(Data supplied Opens)

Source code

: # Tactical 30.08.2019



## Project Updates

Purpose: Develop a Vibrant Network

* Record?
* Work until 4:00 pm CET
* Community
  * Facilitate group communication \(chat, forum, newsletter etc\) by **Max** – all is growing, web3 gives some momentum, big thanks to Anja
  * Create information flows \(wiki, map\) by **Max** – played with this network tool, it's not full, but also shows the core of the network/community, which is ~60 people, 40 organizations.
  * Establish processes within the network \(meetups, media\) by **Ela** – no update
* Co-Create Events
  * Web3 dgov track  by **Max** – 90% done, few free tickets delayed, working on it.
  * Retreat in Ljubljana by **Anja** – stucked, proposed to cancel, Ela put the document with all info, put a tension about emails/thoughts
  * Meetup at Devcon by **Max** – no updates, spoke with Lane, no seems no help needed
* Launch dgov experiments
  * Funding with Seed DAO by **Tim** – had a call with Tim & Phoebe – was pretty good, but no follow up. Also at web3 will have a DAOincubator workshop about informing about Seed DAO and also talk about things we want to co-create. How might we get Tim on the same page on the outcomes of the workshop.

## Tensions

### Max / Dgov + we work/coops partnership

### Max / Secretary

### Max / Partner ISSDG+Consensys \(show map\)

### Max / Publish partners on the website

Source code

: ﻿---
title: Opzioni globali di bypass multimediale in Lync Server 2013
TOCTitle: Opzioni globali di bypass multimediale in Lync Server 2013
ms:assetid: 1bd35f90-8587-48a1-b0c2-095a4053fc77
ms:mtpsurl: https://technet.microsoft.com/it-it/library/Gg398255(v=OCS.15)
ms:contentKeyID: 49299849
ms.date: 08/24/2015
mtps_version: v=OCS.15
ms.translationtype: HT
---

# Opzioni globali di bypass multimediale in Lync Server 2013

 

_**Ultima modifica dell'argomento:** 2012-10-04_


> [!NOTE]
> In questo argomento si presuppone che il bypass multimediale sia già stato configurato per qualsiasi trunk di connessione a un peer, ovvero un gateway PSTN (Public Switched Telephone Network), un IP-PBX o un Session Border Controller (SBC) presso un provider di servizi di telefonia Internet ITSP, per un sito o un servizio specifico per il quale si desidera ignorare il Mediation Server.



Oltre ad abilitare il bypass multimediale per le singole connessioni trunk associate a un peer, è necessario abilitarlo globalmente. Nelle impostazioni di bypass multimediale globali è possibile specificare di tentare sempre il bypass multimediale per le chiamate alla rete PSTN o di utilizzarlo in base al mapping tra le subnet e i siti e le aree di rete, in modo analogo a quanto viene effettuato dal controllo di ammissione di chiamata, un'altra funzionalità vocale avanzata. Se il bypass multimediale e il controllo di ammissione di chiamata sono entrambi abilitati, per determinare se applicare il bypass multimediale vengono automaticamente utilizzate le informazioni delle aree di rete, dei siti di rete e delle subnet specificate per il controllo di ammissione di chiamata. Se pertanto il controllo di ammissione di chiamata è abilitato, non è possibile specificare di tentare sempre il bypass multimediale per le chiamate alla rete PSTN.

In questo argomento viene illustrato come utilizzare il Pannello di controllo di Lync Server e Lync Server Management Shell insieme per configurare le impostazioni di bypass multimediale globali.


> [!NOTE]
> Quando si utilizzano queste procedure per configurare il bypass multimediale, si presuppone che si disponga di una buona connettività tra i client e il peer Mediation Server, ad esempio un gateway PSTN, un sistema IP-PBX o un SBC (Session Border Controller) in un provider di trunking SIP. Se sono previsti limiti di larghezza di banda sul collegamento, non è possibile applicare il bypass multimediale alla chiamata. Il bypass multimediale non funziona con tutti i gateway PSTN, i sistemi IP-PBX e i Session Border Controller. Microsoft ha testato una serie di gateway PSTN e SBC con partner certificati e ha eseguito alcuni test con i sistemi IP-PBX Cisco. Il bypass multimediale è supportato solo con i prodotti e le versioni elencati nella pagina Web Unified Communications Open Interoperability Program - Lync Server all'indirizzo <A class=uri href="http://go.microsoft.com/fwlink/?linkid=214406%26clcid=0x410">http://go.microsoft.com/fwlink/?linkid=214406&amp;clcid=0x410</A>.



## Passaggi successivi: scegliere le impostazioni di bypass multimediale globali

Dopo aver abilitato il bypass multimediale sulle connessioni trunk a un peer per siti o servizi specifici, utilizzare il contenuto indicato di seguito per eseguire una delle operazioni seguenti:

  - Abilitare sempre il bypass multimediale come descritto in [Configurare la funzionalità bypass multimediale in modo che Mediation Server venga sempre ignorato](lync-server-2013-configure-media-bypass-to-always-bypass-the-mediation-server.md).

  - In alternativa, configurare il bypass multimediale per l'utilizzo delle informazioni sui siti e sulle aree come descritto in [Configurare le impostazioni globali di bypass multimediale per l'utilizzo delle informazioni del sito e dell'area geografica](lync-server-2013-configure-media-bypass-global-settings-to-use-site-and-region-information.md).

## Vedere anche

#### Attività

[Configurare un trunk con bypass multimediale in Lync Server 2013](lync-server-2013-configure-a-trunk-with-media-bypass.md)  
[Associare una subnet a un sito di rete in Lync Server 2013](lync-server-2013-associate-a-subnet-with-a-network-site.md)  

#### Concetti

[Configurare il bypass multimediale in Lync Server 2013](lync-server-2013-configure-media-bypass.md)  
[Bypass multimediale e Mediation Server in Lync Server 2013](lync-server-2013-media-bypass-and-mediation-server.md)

(Data supplied Closes)

Description of the task.
Recopy the whole listing exactly.

Exercise solution.
Source code

: # Tactical 30.08.2019



## Project Updates

Purpose: Develop a Vibrant Network

* Record?
* Work until 4:00 pm CET
* Community
  * Facilitate group communication \(chat, forum, newsletter etc\) by **Max** – all is growing, web3 gives some momentum, big thanks to Anja
  * Create information flows \(wiki, map\) by **Max** – played with this network tool, it's not full, but also shows the core of the network/community, which is ~60 people, 40 organizations.
  * Establish processes within the network \(meetups, media\) by **Ela** – no update
* Co-Create Events
  * Web3 dgov track  by **Max** – 90% done, few free tickets delayed, working on it.
  * Retreat in Ljubljana by **Anja** – stucked, proposed to cancel, Ela put the document with all info, put a tension about emails/thoughts
  * Meetup at Devcon by **Max** – no updates, spoke with Lane, no seems no help needed
* Launch dgov experiments
  * Funding with Seed DAO by **Tim** – had a call with Tim & Phoebe – was pretty good, but no follow up. Also at web3 will have a DAOincubator workshop about informing about Seed DAO and also talk about things we want to co-create. How might we get Tim on the same page on the outcomes of the workshop.

## Tensions

### Max / Dgov + we work/coops partnership

### Max / Secretary

### Max / Partner ISSDG+Consensys \(show map\)

### Max / Publish partners on the website

Source code

: ﻿---
title: Opzioni globali di bypass multimediale in Lync Server 2013
TOCTitle: Opzioni globali di bypass multimediale in Lync Server 2013
ms:assetid: 1bd35f90-8587-48a1-b0c2-095a4053fc77
ms:mtpsurl: https://technet.microsoft.com/it-it/library/Gg398255(v=OCS.15)
ms:contentKeyID: 49299849
ms.date: 08/24/2015
mtps_version: v=OCS.15
ms.translationtype: HT
---

# Opzioni globali di bypass multimediale in Lync Server 2013

 

_**Ultima modifica dell'argomento:** 2012-10-04_


> [!NOTE]
> In questo argomento si presuppone che il bypass multimediale sia già stato configurato per qualsiasi trunk di connessione a un peer, ovvero un gateway PSTN (Public Switched Telephone Network), un IP-PBX o un Session Border Controller (SBC) presso un provider di servizi di telefonia Internet ITSP, per un sito o un servizio specifico per il quale si desidera ignorare il Mediation Server.



Oltre ad abilitare il bypass multimediale per le singole connessioni trunk associate a un peer, è necessario abilitarlo globalmente. Nelle impostazioni di bypass multimediale globali è possibile specificare di tentare sempre il bypass multimediale per le chiamate alla rete PSTN o di utilizzarlo in base al mapping tra le subnet e i siti e le aree di rete, in modo analogo a quanto viene effettuato dal controllo di ammissione di chiamata, un'altra funzionalità vocale avanzata. Se il bypass multimediale e il controllo di ammissione di chiamata sono entrambi abilitati, per determinare se applicare il bypass multimediale vengono automaticamente utilizzate le informazioni delle aree di rete, dei siti di rete e delle subnet specificate per il controllo di ammissione di chiamata. Se pertanto il controllo di ammissione di chiamata è abilitato, non è possibile specificare di tentare sempre il bypass multimediale per le chiamate alla rete PSTN.

In questo argomento viene illustrato come utilizzare il Pannello di controllo di Lync Server e Lync Server Management Shell insieme per configurare le impostazioni di bypass multimediale globali.


> [!NOTE]
> Quando si utilizzano queste procedure per configurare il bypass multimediale, si presuppone che si disponga di una buona connettività tra i client e il peer Mediation Server, ad esempio un gateway PSTN, un sistema IP-PBX o un SBC (Session Border Controller) in un provider di trunking SIP. Se sono previsti limiti di larghezza di banda sul collegamento, non è possibile applicare il bypass multimediale alla chiamata. Il bypass multimediale non funziona con tutti i gateway PSTN, i sistemi IP-PBX e i Session Border Controller. Microsoft ha testato una serie di gateway PSTN e SBC con partner certificati e ha eseguito alcuni test con i sistemi IP-PBX Cisco. Il bypass multimediale è supportato solo con i prodotti e le versioni elencati nella pagina Web Unified Communications Open Interoperability Program - Lync Server all'indirizzo <A class=uri href="http://go.microsoft.com/fwlink/?linkid=214406%26clcid=0x410">http://go.microsoft.com/fwlink/?linkid=214406&amp;clcid=0x410</A>.



## Passaggi successivi: scegliere le impostazioni di bypass multimediale globali

Dopo aver abilitato il bypass multimediale sulle connessioni trunk a un peer per siti o servizi specifici, utilizzare il contenuto indicato di seguito per eseguire una delle operazioni seguenti:

  - Abilitare sempre il bypass multimediale come descritto in [Configurare la funzionalità bypass multimediale in modo che Mediation Server venga sempre ignorato](lync-server-2013-configure-media-bypass-to-always-bypass-the-mediation-server.md).

  - In alternativa, configurare il bypass multimediale per l'utilizzo delle informazioni sui siti e sulle aree come descritto in [Configurare le impostazioni globali di bypass multimediale per l'utilizzo delle informazioni del sito e dell'area geografica](lync-server-2013-configure-media-bypass-global-settings-to-use-site-and-region-information.md).

## Vedere anche

#### Attività

[Configurare un trunk con bypass multimediale in Lync Server 2013](lync-server-2013-configure-a-trunk-with-media-bypass.md)  
[Associare una subnet a un sito di rete in Lync Server 2013](lync-server-2013-associate-a-subnet-with-a-network-site.md)  

#### Concetti

[Configurare il bypass multimediale in Lync Server 2013](lync-server-2013-configure-media-bypass.md)  
[Bypass multimediale e Mediation Server in Lync Server 2013](lync-server-2013-media-bypass-and-mediation-server.md)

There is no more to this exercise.